8:10 a.m.: I do chart checks until the inmates arrive. I cosign orders, read lab results, and review outside medical records that have arrived since my last clinic.
8:15 a.m.: My clinic begins. I see a little bit of everything from both male and female inmates. Some are minor illnesses, and some are more serious. One man broke his foot three weeks ago and didn’t follow medical advice. He says it hurts and limps dramatically into the exam room. I examine his foot and he limps out until he believes I can no longer see him. Then he walks normally.

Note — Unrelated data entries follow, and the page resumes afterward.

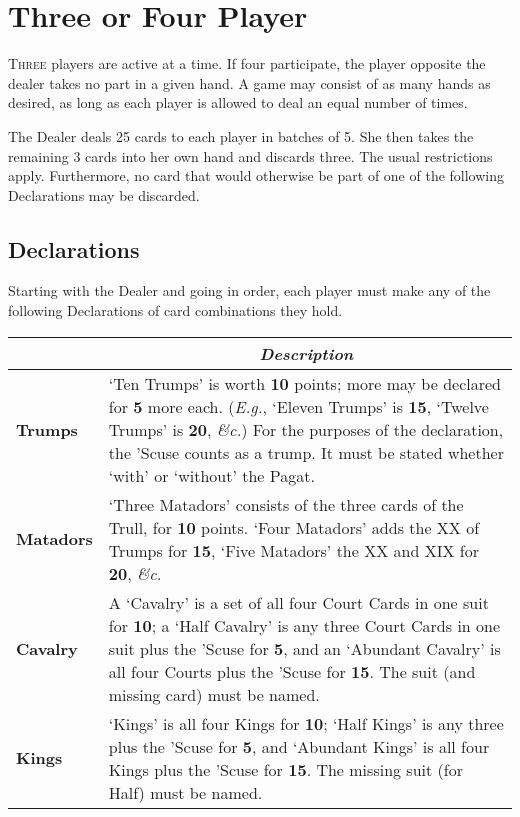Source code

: \documentclass[ebook,12pt,twoside,openright,extrafontsizes,final]{memoir}
\begin{document}
\section{Three or Four Player}
\lettrine{T}{hree} players are active at a time. If four participate, the player opposite
the dealer takes no part in a given hand.  A game may consist of as many hands as desired,
as long as each player is allowed to deal an equal number of times.


The Dealer deals 25 cards to each player in batches of 5.  She then takes the
remaining 3 cards into her own hand and discards three.  The usual restrictions apply. 
Furthermore, no card that would otherwise be part of one of the following Declarations may 
be discarded.

\subsection{Declarations}
Starting with the Dealer and going in order, each player must make any of the following 
Declarations of card combinations they hold.

\begin{longtable}[c]{lp{3in}}
\multicolumn{1}{c}{} & \multicolumn{1}{c}{\textit{Description}} \\
\endfirsthead
\endhead
\textbf{Trumps} & ‘Ten Trumps’ is worth \textbf{10} points; more may be declared for 
\textbf{5} more each. (\emph{E.g.}, ‘Eleven Trumps’ is \textbf{15}, ‘Twelve Trumps’ is 
\textbf{20}, \emph{\&c.})  For the purposes of the declaration, the ’Scuse counts as
a trump. It must be stated whether ‘with’ or ‘without’ the Pagat. \\
\textbf{Matadors} & ‘Three Matadors’ consists of the three cards of the Trull, for 
\textbf{10} points. ‘Four Matadors’ adds the XX of Trumps for \textbf{15}, ‘Five 
Matadors’ the XX and XIX for \textbf{20}, \emph{\&c.} \\
\textbf{Cavalry} & A ‘Cavalry’ is a set of all four Court Cards in one suit for \textbf{10}; 
a ‘Half Cavalry’ is any three Court Cards in one suit plus the ’Scuse for \textbf{5}, and 
an ‘Abundant Cavalry’ is all four Courts plus the ’Scuse for \textbf{15}. The suit (and 
missing card) must be named. \\
\textbf{Kings} & ‘Kings’ is all four Kings for \textbf{10}; ‘Half Kings’ is any three plus 
the ’Scuse for \textbf{5}, and ‘Abundant Kings’ is all four Kings plus the ’Scuse for 
\textbf{15}. The missing suit (for Half) must be named.
\end{longtable}
\end{document}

9 a.m.: Another inmate tells me he needs Percocet and muscle relaxers because the stress in jail is giving him back pain. He tells me what he will do if I don’t give him the drugs. “I will lay on the floor until you send me to the ER,” he says. Many inmates view the hospital as a better place than jail. I must evaluate these cases very carefully. I tell him I will treat his pain, but I will not give him opiates. He is not happy!
9:30 a.m.: I see a couple minor skin rashes, which are fairly common in jail. The rashes are usually due to a combination of scratchy jumpsuits and institutional soap.
10 a.m.: I see a man who is an urgent add-on to the list. He is 50 years old and a chronic alcoholic. He was kicked out of his living facility for bad behavior and then decided to turn himself in for an outstanding warrant. He says he has a long history of heart issues, and he is complaining of difficulty breathing. I examine him and find his heart rate is very irregular. This fellow really does need to go to the ER.
11:30 a.m.: I finish the clinic. The number of times I hear “thank you” exceeds the threats of “I am gonna sue you,” so it’s been good morning. The ER calls. They have admitted the inmate with the irregular heart rate to the ICU.
11:45 a.m.: I leave the facility, and tell staff I am “busting out.” We never tire of these corny jokes.
Noon: I am on call for the remainder of the workday for consults and questions.
5 p.m.: I purposely ignore the local news; I don’t care to know what crimes my future patients have been accused of committing.